Start of Block

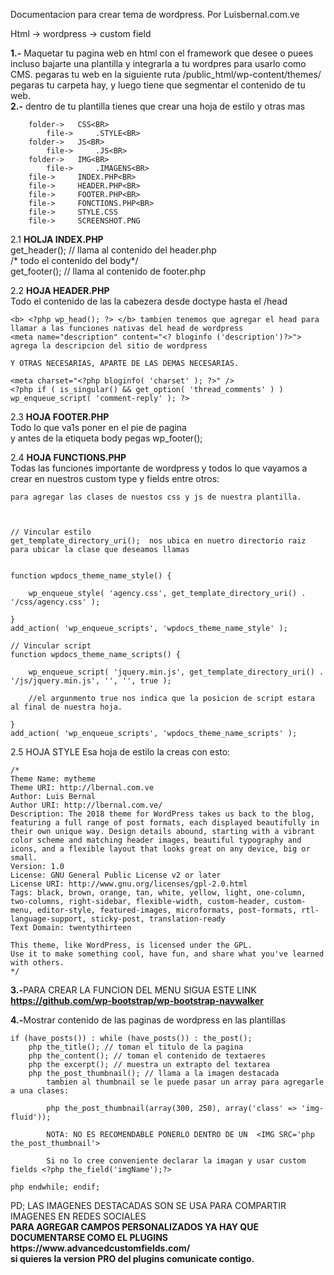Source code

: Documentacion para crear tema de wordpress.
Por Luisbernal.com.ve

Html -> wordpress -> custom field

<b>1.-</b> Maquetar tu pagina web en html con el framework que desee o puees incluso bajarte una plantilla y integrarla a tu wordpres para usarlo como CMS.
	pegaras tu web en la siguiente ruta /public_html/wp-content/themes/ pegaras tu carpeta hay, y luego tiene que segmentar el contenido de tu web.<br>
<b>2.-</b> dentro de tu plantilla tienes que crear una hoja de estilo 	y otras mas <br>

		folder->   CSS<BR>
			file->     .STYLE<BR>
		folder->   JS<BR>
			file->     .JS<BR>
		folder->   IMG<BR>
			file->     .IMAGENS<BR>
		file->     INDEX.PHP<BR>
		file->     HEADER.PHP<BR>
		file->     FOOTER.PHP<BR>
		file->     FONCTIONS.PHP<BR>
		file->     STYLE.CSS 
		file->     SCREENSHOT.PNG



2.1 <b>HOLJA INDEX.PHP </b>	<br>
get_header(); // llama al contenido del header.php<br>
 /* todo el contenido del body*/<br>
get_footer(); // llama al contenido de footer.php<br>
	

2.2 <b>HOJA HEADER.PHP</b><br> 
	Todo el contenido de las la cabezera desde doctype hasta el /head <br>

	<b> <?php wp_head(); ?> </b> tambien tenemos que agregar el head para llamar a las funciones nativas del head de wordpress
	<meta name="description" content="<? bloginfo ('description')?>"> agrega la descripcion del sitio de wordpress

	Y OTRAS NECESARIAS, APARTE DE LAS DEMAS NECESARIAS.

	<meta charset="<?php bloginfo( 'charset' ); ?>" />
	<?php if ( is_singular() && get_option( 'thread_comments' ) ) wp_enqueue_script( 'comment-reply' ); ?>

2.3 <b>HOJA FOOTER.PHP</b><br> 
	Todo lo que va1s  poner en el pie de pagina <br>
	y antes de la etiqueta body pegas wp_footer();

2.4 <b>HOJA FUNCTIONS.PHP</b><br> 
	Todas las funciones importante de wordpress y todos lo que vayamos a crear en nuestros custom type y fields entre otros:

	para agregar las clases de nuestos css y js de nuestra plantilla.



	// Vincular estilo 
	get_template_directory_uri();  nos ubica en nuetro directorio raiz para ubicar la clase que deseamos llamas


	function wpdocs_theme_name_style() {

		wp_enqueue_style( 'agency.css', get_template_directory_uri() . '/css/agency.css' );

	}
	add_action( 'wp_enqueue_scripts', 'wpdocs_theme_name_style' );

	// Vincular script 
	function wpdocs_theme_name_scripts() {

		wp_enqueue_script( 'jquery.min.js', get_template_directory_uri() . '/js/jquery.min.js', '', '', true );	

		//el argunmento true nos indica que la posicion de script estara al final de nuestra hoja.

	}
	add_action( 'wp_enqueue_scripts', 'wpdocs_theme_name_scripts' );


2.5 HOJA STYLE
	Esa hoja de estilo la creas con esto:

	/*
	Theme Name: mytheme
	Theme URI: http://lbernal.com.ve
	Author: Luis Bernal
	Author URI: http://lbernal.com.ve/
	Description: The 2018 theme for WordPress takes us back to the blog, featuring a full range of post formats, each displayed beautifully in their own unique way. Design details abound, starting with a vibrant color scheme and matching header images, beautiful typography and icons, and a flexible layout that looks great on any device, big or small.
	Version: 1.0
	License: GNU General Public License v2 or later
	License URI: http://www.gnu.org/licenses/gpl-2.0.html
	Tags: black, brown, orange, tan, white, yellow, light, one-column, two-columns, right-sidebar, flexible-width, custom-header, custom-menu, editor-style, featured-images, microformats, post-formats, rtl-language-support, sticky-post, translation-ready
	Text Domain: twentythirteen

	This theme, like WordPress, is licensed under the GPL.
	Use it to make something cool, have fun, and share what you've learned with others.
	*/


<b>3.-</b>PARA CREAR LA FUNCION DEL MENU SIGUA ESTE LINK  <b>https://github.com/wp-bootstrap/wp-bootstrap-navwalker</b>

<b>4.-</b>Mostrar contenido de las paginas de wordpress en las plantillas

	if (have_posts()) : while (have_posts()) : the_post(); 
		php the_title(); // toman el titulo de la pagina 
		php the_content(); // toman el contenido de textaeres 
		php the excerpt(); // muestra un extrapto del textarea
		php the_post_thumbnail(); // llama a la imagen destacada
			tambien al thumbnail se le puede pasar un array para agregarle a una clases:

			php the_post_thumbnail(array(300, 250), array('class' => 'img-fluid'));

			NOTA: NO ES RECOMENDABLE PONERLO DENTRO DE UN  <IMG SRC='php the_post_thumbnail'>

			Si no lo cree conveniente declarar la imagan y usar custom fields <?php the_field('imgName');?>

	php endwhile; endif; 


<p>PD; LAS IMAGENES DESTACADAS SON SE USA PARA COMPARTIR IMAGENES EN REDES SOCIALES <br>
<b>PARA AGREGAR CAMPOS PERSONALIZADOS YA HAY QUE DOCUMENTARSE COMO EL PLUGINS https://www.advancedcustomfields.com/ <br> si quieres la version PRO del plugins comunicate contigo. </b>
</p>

End of Block

Exercise directions —
Check which lines of the entries hold the word "estilo", then please give only how many there are.

Response box —
3